Return the data below exactly, but only from the line containing "através dessa página" through the line containing "da Silva </h3>", with both of those lines included.
- - - - -
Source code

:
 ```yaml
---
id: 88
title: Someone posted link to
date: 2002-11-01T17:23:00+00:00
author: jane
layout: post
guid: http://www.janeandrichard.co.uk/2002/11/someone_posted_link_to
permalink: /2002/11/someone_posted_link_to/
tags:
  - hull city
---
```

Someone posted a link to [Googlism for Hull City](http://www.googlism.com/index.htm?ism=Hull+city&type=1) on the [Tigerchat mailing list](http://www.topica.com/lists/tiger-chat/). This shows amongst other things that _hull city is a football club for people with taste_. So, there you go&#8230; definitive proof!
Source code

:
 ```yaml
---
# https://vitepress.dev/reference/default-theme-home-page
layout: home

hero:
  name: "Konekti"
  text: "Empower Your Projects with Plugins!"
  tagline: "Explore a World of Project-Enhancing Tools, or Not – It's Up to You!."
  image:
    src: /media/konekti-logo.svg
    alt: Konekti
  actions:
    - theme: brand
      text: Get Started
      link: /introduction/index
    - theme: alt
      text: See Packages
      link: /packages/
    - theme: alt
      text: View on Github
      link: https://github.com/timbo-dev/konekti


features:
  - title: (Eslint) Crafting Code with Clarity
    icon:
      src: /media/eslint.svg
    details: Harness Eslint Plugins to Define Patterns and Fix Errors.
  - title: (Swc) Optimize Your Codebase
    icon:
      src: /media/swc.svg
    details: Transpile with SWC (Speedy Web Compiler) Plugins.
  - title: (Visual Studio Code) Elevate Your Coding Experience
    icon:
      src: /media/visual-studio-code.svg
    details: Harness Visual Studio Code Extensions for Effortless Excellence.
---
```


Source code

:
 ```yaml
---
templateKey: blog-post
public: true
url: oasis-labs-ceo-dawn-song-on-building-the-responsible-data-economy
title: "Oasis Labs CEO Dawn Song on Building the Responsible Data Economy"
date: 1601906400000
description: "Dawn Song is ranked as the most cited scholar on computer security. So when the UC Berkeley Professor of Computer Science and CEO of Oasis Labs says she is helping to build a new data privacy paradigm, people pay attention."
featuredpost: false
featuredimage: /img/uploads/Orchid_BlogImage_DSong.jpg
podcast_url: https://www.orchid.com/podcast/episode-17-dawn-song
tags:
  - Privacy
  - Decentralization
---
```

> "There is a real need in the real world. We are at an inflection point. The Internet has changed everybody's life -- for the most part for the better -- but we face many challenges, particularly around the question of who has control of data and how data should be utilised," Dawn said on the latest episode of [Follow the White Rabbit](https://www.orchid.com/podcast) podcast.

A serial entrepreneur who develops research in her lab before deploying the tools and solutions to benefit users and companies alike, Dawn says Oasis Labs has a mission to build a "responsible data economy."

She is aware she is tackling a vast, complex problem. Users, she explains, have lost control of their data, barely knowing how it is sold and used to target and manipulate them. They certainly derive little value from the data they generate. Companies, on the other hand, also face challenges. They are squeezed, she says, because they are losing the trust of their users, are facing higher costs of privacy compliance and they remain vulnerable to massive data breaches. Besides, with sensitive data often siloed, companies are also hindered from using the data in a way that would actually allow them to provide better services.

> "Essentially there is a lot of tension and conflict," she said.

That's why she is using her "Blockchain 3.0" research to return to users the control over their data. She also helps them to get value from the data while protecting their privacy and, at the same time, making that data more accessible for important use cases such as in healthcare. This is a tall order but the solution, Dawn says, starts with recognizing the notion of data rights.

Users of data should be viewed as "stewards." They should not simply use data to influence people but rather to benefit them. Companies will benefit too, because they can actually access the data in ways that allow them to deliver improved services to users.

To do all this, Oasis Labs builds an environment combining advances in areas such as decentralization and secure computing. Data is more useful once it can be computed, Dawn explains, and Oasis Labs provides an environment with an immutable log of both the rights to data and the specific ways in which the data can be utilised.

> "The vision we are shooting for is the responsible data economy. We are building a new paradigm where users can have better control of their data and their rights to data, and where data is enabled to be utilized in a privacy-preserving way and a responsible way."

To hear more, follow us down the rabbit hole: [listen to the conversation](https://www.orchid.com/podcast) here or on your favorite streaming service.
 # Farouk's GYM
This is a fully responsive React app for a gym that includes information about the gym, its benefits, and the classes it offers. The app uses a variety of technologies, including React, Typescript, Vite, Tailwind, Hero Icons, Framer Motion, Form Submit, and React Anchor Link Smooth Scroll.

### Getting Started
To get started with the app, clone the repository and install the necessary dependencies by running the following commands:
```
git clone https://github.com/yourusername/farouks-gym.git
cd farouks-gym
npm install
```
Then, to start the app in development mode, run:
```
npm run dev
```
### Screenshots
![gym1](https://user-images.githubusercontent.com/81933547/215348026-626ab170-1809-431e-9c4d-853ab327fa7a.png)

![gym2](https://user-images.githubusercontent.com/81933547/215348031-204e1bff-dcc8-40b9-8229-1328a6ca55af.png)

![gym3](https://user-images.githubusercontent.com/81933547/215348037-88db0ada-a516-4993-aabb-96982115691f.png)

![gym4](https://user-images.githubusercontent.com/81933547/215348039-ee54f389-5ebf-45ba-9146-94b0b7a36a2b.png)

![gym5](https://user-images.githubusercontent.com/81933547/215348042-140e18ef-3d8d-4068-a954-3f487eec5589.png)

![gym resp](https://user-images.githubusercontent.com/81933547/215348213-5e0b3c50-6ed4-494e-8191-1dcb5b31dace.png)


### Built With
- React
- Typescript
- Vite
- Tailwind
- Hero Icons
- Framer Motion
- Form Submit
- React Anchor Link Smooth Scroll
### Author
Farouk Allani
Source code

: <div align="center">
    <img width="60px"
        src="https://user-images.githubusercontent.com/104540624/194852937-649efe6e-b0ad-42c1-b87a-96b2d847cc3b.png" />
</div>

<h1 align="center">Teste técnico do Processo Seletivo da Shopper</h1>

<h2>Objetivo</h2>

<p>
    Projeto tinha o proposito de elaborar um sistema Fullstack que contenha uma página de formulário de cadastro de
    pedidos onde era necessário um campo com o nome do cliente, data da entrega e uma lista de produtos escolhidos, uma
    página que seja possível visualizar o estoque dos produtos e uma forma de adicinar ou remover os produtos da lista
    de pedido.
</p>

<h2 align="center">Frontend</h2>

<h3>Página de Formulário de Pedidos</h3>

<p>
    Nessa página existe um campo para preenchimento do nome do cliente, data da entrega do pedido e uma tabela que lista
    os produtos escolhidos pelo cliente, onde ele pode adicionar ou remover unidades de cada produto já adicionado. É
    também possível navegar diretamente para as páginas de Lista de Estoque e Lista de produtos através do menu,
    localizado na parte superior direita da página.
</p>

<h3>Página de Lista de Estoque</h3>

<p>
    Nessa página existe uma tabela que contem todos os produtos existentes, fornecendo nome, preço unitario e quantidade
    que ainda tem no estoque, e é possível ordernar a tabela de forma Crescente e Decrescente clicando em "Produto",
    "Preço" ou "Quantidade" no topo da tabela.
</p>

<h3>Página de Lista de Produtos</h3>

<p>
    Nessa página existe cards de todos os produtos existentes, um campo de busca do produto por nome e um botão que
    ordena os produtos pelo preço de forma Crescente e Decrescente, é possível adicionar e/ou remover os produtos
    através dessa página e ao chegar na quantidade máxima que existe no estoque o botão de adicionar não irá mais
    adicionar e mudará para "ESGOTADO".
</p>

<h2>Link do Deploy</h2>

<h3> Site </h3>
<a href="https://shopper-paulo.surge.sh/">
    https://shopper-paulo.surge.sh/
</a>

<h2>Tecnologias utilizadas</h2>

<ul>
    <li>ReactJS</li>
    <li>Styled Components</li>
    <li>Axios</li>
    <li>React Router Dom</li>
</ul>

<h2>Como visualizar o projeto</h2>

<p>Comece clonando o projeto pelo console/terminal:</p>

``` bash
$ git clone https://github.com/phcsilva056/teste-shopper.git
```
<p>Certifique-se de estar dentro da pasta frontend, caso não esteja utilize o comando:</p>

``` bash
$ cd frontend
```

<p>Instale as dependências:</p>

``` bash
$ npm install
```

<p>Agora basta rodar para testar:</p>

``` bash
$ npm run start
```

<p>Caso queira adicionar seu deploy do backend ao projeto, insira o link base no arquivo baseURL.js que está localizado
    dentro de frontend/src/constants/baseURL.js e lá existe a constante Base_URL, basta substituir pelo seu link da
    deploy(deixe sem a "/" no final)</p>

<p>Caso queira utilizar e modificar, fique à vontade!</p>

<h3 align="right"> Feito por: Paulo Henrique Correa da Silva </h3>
- - - - -
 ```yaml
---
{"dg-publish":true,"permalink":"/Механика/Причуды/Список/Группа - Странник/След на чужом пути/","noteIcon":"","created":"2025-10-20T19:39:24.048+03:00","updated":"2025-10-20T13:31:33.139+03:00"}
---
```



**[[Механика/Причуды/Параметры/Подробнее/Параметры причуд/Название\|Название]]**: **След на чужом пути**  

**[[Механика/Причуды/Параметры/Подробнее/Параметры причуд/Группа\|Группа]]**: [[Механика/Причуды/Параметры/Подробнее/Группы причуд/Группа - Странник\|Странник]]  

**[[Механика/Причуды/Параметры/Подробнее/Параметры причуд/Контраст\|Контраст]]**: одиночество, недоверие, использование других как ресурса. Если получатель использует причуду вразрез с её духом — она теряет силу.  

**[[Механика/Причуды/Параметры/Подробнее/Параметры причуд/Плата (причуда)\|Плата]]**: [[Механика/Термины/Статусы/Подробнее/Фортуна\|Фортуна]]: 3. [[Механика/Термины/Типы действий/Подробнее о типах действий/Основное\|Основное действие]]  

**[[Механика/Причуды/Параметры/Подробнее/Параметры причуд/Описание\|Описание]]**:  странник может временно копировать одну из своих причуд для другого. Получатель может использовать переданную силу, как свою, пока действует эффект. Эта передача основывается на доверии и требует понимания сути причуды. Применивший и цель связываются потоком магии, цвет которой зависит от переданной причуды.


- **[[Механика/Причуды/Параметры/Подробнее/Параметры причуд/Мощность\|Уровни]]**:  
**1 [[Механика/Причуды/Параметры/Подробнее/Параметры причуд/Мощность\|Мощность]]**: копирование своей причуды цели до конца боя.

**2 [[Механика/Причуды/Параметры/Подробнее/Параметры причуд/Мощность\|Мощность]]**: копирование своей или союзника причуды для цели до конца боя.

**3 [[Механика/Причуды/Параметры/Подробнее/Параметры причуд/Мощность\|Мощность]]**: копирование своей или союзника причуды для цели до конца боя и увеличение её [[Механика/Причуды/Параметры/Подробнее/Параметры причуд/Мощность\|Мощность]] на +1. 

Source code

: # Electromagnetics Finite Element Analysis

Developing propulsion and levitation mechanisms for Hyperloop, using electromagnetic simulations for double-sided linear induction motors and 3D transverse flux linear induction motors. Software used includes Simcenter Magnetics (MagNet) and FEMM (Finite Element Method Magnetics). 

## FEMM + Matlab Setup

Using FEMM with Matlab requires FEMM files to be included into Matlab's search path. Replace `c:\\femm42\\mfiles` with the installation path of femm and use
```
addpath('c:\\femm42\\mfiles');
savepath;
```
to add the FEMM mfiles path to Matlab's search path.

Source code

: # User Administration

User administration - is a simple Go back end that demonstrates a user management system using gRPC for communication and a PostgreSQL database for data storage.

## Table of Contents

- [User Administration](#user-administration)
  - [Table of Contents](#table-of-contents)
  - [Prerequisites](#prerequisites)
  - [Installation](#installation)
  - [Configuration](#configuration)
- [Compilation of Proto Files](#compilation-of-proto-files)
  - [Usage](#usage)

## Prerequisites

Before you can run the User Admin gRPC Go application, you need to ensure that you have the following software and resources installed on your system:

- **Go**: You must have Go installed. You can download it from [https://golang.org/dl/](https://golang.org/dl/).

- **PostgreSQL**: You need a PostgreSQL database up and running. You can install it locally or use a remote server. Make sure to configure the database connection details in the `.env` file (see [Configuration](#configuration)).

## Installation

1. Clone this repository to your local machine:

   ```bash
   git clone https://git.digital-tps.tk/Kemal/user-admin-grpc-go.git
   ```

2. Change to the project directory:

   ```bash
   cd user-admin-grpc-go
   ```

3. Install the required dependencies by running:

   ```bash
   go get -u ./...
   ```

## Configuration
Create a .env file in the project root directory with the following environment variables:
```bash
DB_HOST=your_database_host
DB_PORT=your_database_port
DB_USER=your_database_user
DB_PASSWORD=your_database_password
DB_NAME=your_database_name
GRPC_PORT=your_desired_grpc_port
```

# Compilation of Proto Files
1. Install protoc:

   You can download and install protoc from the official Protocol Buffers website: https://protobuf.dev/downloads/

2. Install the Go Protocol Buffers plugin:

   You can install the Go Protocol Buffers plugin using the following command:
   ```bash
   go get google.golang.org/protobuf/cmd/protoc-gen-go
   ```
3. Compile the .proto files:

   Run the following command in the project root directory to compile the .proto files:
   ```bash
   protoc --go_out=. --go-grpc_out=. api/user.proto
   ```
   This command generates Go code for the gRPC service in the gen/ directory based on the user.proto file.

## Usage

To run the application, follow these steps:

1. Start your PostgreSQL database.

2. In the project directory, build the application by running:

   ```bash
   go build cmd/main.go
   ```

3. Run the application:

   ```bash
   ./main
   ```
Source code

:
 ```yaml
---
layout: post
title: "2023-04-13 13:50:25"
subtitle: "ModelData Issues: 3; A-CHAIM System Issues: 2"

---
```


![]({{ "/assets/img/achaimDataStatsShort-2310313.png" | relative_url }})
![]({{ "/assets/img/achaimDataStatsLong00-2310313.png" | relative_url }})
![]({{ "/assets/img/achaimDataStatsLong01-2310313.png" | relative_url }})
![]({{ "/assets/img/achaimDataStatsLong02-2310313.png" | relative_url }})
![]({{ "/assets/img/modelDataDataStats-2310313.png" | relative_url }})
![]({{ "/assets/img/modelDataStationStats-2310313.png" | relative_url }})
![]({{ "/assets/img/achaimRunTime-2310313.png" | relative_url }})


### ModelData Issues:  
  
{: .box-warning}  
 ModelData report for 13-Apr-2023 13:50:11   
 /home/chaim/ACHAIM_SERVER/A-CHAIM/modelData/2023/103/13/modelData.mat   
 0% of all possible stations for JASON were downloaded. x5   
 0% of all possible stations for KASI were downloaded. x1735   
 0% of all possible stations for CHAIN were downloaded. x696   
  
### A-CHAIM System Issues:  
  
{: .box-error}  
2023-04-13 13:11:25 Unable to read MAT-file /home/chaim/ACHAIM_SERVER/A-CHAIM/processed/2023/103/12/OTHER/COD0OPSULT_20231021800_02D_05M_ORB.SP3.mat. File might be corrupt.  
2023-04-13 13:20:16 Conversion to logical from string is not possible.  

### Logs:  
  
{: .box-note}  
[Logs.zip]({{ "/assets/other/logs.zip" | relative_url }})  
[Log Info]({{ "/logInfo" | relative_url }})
- - - - -
Task solution>
    através dessa página e ao chegar na quantidade máxima que existe no estoque o botão de adicionar não irá mais
    adicionar e mudará para "ESGOTADO".
</p>

<h2>Link do Deploy</h2>

<h3> Site </h3>
<a href="https://shopper-paulo.surge.sh/">
    https://shopper-paulo.surge.sh/
</a>

<h2>Tecnologias utilizadas</h2>

<ul>
    <li>ReactJS</li>
    <li>Styled Components</li>
    <li>Axios</li>
    <li>React Router Dom</li>
</ul>

<h2>Como visualizar o projeto</h2>

<p>Comece clonando o projeto pelo console/terminal:</p>

``` bash
$ git clone https://github.com/phcsilva056/teste-shopper.git
```
<p>Certifique-se de estar dentro da pasta frontend, caso não esteja utilize o comando:</p>

``` bash
$ cd frontend
```

<p>Instale as dependências:</p>

``` bash
$ npm install
```

<p>Agora basta rodar para testar:</p>

``` bash
$ npm run start
```

<p>Caso queira adicionar seu deploy do backend ao projeto, insira o link base no arquivo baseURL.js que está localizado
    dentro de frontend/src/constants/baseURL.js e lá existe a constante Base_URL, basta substituir pelo seu link da
    deploy(deixe sem a "/" no final)</p>

<p>Caso queira utilizar e modificar, fique à vontade!</p>

<h3 align="right"> Feito por: Paulo Henrique Correa da Silva </h3>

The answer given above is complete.